= Beginning of Section =
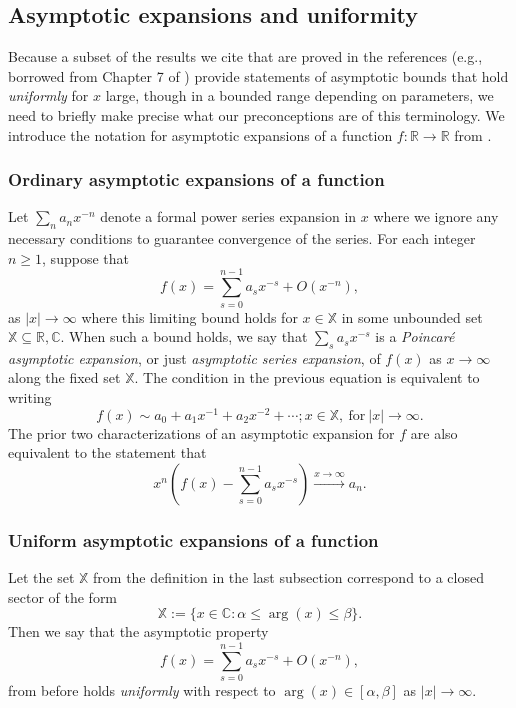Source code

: \documentclass[11pt,reqno,a4letter]{article}
\numberwithin{figure}{section}
\numberwithin{table}{section}
\theoremstyle{plain}
\numberwithin{theorem}{section}
\theoremstyle{definition}
\begin{document}
\subsection{Asymptotic expansions and uniformity} 

Because a subset of the results we cite that are proved in the references 
(e.g., borrowed from Chapter 7 of \cite{MV}) provide statements of 
asymptotic bounds that hold \emph{uniformly} for $x$ large, though in a bounded range depending on parameters, 
we need to briefly make precise what our preconceptions are of this terminology. 
We introduce the notation for asymptotic expansions of a function $f: \mathbb{R} \rightarrow \mathbb{R}$ from 
\cite[\S 2.1(iii)]{NISTHB}. 

\subsubsection{Ordinary asymptotic expansions of a function} 

Let $\sum_{n} a_n x^{-n}$ denote a formal power series expansion in $x$ where we 
ignore any necessary conditions to guarantee convergence of the series. For each integer $n \geq 1$, suppose that 
\[
f(x) = \sum_{s=0}^{n-1} a_s x^{-s} + O(x^{-n}), 
\]
as $|x| \rightarrow \infty$ where this limiting bound holds for $x \in \mathbb{X}$ in some unbounded set 
$\mathbb{X} \subseteq \mathbb{R}, \mathbb{C}$. 
When such a bound holds, we say that $\sum_s a_s x^{-s}$ is a \emph{Poincar\'{e} asymptotic expansion}, 
or just \emph{asymptotic series expansion}, of $f(x)$ as $x \rightarrow \infty$ along the fixed set $\mathbb{X}$. 
The condition in the previous equation is equivalent to writing 
\[
f(x) \sim a_0 + a_1 x^{-1} + a_2 x^{-2} + \cdots; x \in \mathbb{X}, \mathrm{\ for \ } |x| \rightarrow \infty. 
\]
The prior two characterizations of an asymptotic expansion for $f$ are also equivalent to the 
statement that 
\[
x^n \left(f(x) - \sum_{s=0}^{n-1} a_s x^{-s}\right) \xrightarrow{x \rightarrow \infty} a_n. 
\] 

\subsubsection{Uniform asymptotic expansions of a function} 

Let the set $\mathbb{X}$ from the definition in the last subsection correspond to a 
closed sector of the form 
$$\mathbb{X} := \{x \in \mathbb{C}: \alpha \leq \operatorname{arg}(x) \leq \beta\}.$$ 
Then we say that the asymptotic property 
\[
f(x) = \sum_{s=0}^{n-1} a_s x^{-s} + O(x^{-n}), 
\]
from before holds \emph{uniformly} with respect to $\operatorname{arg}(x) \in [\alpha, \beta]$ as 
$|x| \rightarrow \infty$. 
\end{document}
= End of Section =
PROBLEM REQUIREMENTS:
Scan the records above for the string "expansions", then select every line that holds it.

RESULT OF THE EXERCISE:
\subsection{Asymptotic expansions and uniformity} 
We introduce the notation for asymptotic expansions of a function $f: \mathbb{R} \rightarrow \mathbb{R}$ from 
\subsubsection{Ordinary asymptotic expansions of a function} 
\subsubsection{Uniform asymptotic expansions of a function} 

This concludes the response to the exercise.